Una tarde, inesperadamente, con un resplandor como el que tiró a Saulo del caballo, como un cometa que atravesara el cielo ante mis ojos, vi de golpe la novela que tenía que escribir, y comprendí que si me habían fracasado los tres proyectos anteriores era porque separadamente no tenían sentido. El viajero por Nueva York y Chicago era el niño de la crónica familiar. La mujer extranjera a la que conocía y de la que se enamoraba era la hija de aquel militar sin vocación que por cumplir estrictamente con su deber se enfrentó a los sublevados la noche del 18 de julio de 1936, y se exilió en Nueva York después de la guerra. El cuadro atribuido a Rembrandt sería el punto justo en el que todas las historias y todos los tiempos se cruzaban. La novela contendría el pasado pero sucedería en el presente. Una noche, desde la ventana de una habitación en el parador de Jaén, vi toda la anchura del paisaje de olivares y colinas de la provincia, punteada por las luces de los pueblos. Así tuve la sensación como de travelling cinematográfico que tendría que dar el impulso a la novela.

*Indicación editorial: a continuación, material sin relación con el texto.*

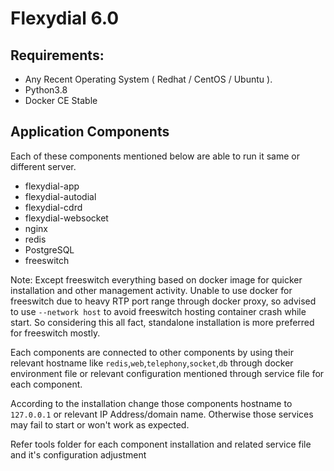 Flexydial 6.0
====================================

Requirements:
-------------------------
- Any Recent Operating System ( Redhat / CentOS / Ubuntu ).
- Python3.8
- Docker CE Stable

Application Components
-------------------------

Each of these components mentioned below are able to run it same or different server.

- flexydial-app
- flexydial-autodial
- flexydial-cdrd
- flexydial-websocket
- nginx
- redis
- PostgreSQL
- freeswitch

Note: Except freeswitch everything based on docker image for quicker installation and other management activity.
Unable to use docker for freeswitch due to heavy RTP port range through docker proxy, so advised to use
 ``--network host`` to avoid freeswitch hosting container crash while start.
So considering this all fact, standalone installation is more preferred for freeswitch mostly.

Each components are connected to other components by using their relevant hostname like `redis`,`web`,`telephony`,`socket`,`db` through docker environment file or relevant configuration mentioned through service file for each component.

According to the installation change those components hostname to `127.0.0.1` or relevant IP Address/domain name. Otherwise those services may fail to start or won't work as expected.

Refer tools folder for each component installation and related service file and it's configuration adjustment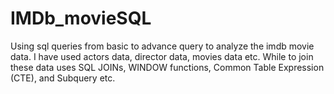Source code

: # IMDb_movieSQL
Using sql queries from basic to advance query to analyze the imdb movie data. I have used actors data, director data, movies data etc. While to join these data uses SQL JOINs, WINDOW functions, Common Table Expression (CTE), and Subquery etc.
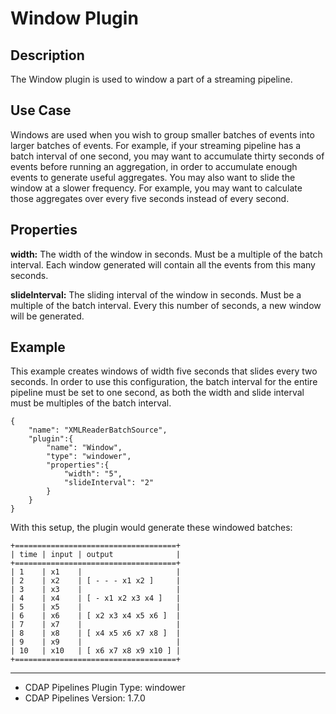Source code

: # Window Plugin


Description
-----------
The Window plugin is used to window a part of a streaming pipeline.


Use Case
--------
Windows are used when you wish to group smaller batches of events into larger batches of events.
For example, if your streaming pipeline has a batch interval of one second, you may want to accumulate
thirty seconds of events before running an aggregation, in order to accumulate enough events to generate
useful aggregates. You may also want to slide the window at a slower frequency. For example, you may want to
calculate those aggregates over every five seconds instead of every second.

Properties
----------
**width:** The width of the window in seconds. Must be a multiple of the batch interval.
Each window generated will contain all the events from this many seconds.

**slideInterval:** The sliding interval of the window in seconds. Must be a multiple of the batch interval.
Every this number of seconds, a new window will be generated.

Example
-------
This example creates windows of width five seconds that slides every two seconds. In order to use this
configuration, the batch interval for the entire pipeline must be set to one second, as both the width
and slide interval must be multiples of the batch interval.

    {
        "name": "XMLReaderBatchSource",
        "plugin":{
            "name": "Window",
            "type": "windower",
            "properties":{
                "width": "5",
                "slideInterval": "2"
            }
        }
    }

With this setup, the plugin would generate these windowed batches:

    +====================================+
    | time | input | output              |
    +====================================+
    | 1    | x1    |                     |
    | 2    | x2    | [ - - - x1 x2 ]     |
    | 3    | x3    |                     |
    | 4    | x4    | [ - x1 x2 x3 x4 ]   |
    | 5    | x5    |                     |
    | 6    | x6    | [ x2 x3 x4 x5 x6 ]  |
    | 7    | x7    |                     |
    | 8    | x8    | [ x4 x5 x6 x7 x8 ]  |
    | 9    | x9    |                     |
    | 10   | x10   | [ x6 x7 x8 x9 x10 ] |
    +====================================+

---
- CDAP Pipelines Plugin Type: windower
- CDAP Pipelines Version: 1.7.0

Para sumergirme de verdad en ella me faltaba un detalle, en principio secundario. No era capaz de atribuirle una profesión conveniente a mi protagonista: alguien que ha de moverse por muchos países, entre fugitivo y explorador y desterrado. Era un obstáculo que parece menor, pero que a mí me bloqueaba. No sé imaginar del todo a un personaje si no sé cómo se gana la vida. Agobiado por esa dificultad fui una tarde a dar un paseo y me encontré a un amigo al que llevaba tiempo sin ver. Me dijo que estaba muy contento, que por fin había encontrado un buen trabajo. Acababan de contratarlo de lo que entonces se llamaba traductor simultáneo...

Ahora sí que podía volver a casa y ponerme a escribir.